Start of Material for the task

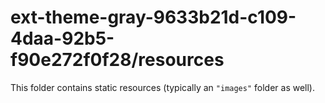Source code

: # ext-theme-gray-9633b21d-c109-4daa-92b5-f90e272f0f28/resources

This folder contains static resources (typically an `"images"` folder as well).

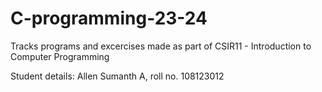 # C-programming-23-24
Tracks programs and excercises made as part of CSIR11 - Introduction to Computer Programming  

Student details: Allen Sumanth A, roll no. 108123012
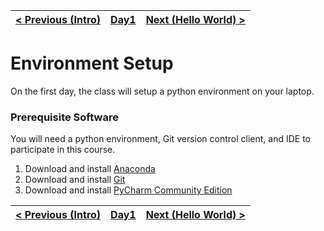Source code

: | [< Previous (Intro)](../README.md)  | [Day1](../README.md)| [Next (Hello World) >](HelloWorld.md) |
|----|----|----|
# Environment Setup

On the first day, the class will setup a python environment on your laptop.

### Prerequisite Software

You will need a python environment, Git version control client, and IDE to participate in this 
course.

1. Download and install [Anaconda](https://www.continuum.io/downloads)
1. Download and install [Git](https://git-scm.com/book/en/v2/Getting-Started-Installing-Git)
1. Download and install [PyCharm Community Edition](https://www.jetbrains.com/pycharm/download/)


| [< Previous (Intro)](../README.md)  | [Day1](../README.md)| [Next (Hello World) >](HelloWorld.md) |
|----|----|----|
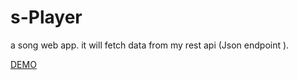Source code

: # s-Player
a song web app. it will fetch data from my rest api (Json endpoint ).

[DEMO](https://subhranshuchoudhury.github.io/s-Player/)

End of Material for the task

_Exercise details_
The result is an exact copy of the lines from the one holding "1. Download and install [PyCharm" through the final line of the data above, both ends included, minus the pictures.

_Task answer_
1. Download and install [PyCharm Community Edition](https://www.jetbrains.com/pycharm/download/)


| [< Previous (Intro)](../README.md)  | [Day1](../README.md)| [Next (Hello World) >](HelloWorld.md) |
|----|----|----|
Source code

: # s-Player
a song web app. it will fetch data from my rest api (Json endpoint ).

[DEMO](https://subhranshuchoudhury.github.io/s-Player/)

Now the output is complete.